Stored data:

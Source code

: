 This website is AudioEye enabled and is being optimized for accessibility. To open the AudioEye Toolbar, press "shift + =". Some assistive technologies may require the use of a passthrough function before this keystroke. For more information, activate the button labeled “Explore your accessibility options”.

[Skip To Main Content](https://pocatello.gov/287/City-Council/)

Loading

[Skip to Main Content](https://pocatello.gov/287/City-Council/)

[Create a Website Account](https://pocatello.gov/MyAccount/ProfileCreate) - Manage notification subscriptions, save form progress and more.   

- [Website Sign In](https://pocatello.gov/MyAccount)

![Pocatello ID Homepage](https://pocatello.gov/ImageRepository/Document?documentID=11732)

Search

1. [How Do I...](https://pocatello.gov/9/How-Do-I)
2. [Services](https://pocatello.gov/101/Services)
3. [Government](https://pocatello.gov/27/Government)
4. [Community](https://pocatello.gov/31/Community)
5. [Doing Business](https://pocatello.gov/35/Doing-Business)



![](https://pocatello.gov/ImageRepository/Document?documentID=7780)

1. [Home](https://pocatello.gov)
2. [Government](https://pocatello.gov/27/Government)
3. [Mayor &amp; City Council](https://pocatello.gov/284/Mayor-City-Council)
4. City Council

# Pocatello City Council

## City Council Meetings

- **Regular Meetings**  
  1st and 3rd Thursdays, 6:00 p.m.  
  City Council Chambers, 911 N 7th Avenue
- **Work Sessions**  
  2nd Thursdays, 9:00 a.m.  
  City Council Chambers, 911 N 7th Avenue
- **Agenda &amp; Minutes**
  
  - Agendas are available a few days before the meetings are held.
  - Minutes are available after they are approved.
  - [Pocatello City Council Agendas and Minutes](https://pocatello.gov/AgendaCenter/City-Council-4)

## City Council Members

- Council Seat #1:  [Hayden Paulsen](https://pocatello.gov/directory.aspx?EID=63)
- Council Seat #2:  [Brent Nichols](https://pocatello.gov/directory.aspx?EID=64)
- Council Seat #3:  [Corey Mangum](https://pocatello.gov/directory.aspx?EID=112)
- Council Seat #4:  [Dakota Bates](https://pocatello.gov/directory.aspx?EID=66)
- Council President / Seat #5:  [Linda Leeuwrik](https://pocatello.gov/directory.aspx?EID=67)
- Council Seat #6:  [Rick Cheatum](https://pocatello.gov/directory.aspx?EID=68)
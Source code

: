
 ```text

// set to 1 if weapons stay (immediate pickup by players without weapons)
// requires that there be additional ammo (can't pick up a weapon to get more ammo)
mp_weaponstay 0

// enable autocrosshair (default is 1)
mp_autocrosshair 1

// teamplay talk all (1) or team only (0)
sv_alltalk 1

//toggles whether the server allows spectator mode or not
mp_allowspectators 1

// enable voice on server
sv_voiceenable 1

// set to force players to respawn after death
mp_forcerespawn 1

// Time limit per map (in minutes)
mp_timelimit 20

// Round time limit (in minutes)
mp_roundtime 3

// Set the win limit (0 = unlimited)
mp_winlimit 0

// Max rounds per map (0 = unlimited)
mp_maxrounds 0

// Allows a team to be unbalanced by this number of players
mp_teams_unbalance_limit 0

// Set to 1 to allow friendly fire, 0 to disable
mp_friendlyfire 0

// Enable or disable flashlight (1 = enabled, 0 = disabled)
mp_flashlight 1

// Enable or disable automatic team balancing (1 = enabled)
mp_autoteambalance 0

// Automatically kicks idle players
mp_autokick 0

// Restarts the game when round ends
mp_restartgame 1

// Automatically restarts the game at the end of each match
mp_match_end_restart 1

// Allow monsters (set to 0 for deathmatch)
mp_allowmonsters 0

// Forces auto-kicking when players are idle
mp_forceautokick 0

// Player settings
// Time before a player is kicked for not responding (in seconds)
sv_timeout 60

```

→ PROBLEM TO WORK ON:
Will you return exactly the lines above from the one with "1. [How Do I...](https://pocatello.gov/9/How-Do-I)" down to the one with "4. City Council", counting both as part of the range?

→ WRITTEN ANSWER:
1. [How Do I...](https://pocatello.gov/9/How-Do-I)
2. [Services](https://pocatello.gov/101/Services)
3. [Government](https://pocatello.gov/27/Government)
4. [Community](https://pocatello.gov/31/Community)
5. [Doing Business](https://pocatello.gov/35/Doing-Business)



![](https://pocatello.gov/ImageRepository/Document?documentID=7780)

1. [Home](https://pocatello.gov)
2. [Government](https://pocatello.gov/27/Government)
3. [Mayor &amp; City Council](https://pocatello.gov/284/Mayor-City-Council)
4. City Council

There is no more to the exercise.